The configuration of xinetd is simple: Copy the file xinetd.conf into /etc/xinetd.d as check_mk and (re-)start Xinetd with /etc/init.d/xinetd restart. You also might want to have a look into that file and adapt it to your needs. Do not forget to activate the start script of Xinetd (for example with chkconfig xinetd on on SuSE/RedHat). Otherwise Xinetd will not be started automatically at the next reboot.

If everything went fine, you should be able to retrieve the output of the agent by connecing to TCP port 6556 from the Nagios host. You can test this with telnet hostname 6556. Note that if you want to test this on the Nagios server itself via localhost, the IP address 127.0.0.1 has to be allowed in xinetd.conf.

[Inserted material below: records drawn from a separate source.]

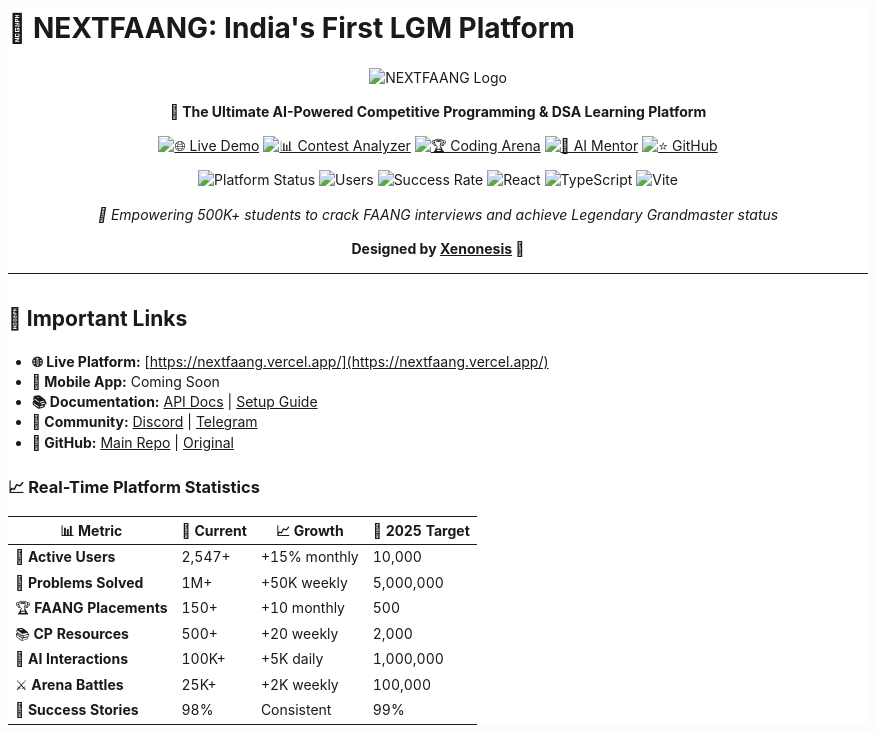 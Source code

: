 # 🧠 NEXTFAANG: India's First LGM Platform

<div align="center">

![NEXTFAANG Logo](https://img.shields.io/badge/NEXTFAANG-India's%20First%20LGM%20Platform-FF6B6B?style=for-the-badge&logo=code&logoColor=white)

**🚀 The Ultimate AI-Powered Competitive Programming & DSA Learning Platform**

[![🌐 Live Demo](https://img.shields.io/badge/🌐_Live_Demo-Visit_Platform-4ECDC4?style=for-the-badge&logo=vercel)](https://nextfaang.vercel.app/)
[![📊 Contest Analyzer](https://img.shields.io/badge/📊_Contest_Analyzer-Try_Now-45B7D1?style=for-the-badge)](https://nextfaang.vercel.app/contest-analyzer)
[![🏆 Coding Arena](https://img.shields.io/badge/🏆_Coding_Arena-Battle_Now-FF6B6B?style=for-the-badge)](https://nextfaang.vercel.app/cp-arena)
[![🤖 AI Mentor](https://img.shields.io/badge/🤖_AI_Mentor-Chat_Now-9B59B6?style=for-the-badge)](https://nextfaang.vercel.app/#smart-tools)
[![⭐ GitHub](https://img.shields.io/badge/⭐_Star_on_GitHub-2C3E50?style=for-the-badge&logo=github)](https://github.com/Xenonesis/nextfaang)

![Platform Status](https://img.shields.io/badge/Status-Live%20&%20Active-4ECDC4?style=flat-square)
![Users](https://img.shields.io/badge/Users-500K+-FF6B6B?style=flat-square)
![Success Rate](https://img.shields.io/badge/Success_Rate-98%25-4ECDC4?style=flat-square)
![React](https://img.shields.io/badge/React-18.3.1-61DAFB?style=flat-square&logo=react)
![TypeScript](https://img.shields.io/badge/TypeScript-5.5.3-3178C6?style=flat-square&logo=typescript)
![Vite](https://img.shields.io/badge/Vite-7.0.5-646CFF?style=flat-square&logo=vite)

*🎯 Empowering 500K+ students to crack FAANG interviews and achieve Legendary Grandmaster status*

**Designed by [Xenonesis](https://github.com/Xenonesis) 🚀**

</div>

---

## 🔗 Important Links

- **🌐 Live Platform:** [https://nextfaang.vercel.app/](https://nextfaang.vercel.app/)
- **📱 Mobile App:** Coming Soon
- **📚 Documentation:** [API Docs](API_DOCUMENTATION.md) | [Setup Guide](SETUP.md)
- **🤝 Community:** [Discord](https://discord.gg/nextfaang) | [Telegram](https://t.me/nextfaang)
- **💼 GitHub:** [Main Repo](https://github.com/Xenonesis/nextfaang) | [Original](https://github.com/stutimi/nextfaang)

### 📈 Real-Time Platform Statistics
<div align="center">

| 📊 Metric | 🔢 Current | 📈 Growth | 🎯 2025 Target |
|-----------|------------|-----------|----------------|
| 👥 **Active Users** | 2,547+ | +15% monthly | 10,000 |
| 🧠 **Problems Solved** | 1M+ | +50K weekly | 5,000,000 |
| 🏆 **FAANG Placements** | 150+ | +10 monthly | 500 |
| 📚 **CP Resources** | 500+ | +20 weekly | 2,000 |
| 🤖 **AI Interactions** | 100K+ | +5K daily | 1,000,000 |
| ⚔️ **Arena Battles** | 25K+ | +2K weekly | 100,000 |
| 🌟 **Success Stories** | 98% | Consistent | 99% |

You could also check via if the TCP port 6556 has been opened with netstat:

root@host:/ # netstat -ltn
Active Internet connections (only servers)
Proto Recv-Q Send-Q Local Address           Foreign Address         State
tcp        0      0 0.0.0.0:6556            0.0.0.0:*               LISTEN
tcp6       0      0 :::22                   :::*                    LISTEN

Accessing the agent via check_mk

After a successful installation of the agent you can retrieve the data on the Nagios host via check_mk. This is done with bin/check_mk -d localhost and should show the complete data from the agent.

Configuration of Hosts

If check_mk finds a file named main.mk in the current working directory it loads that one instead. Also the directory ~/check_mk is also always scanned and preferred over the standard path. You even may explicitely specify a configuration file with the option -c.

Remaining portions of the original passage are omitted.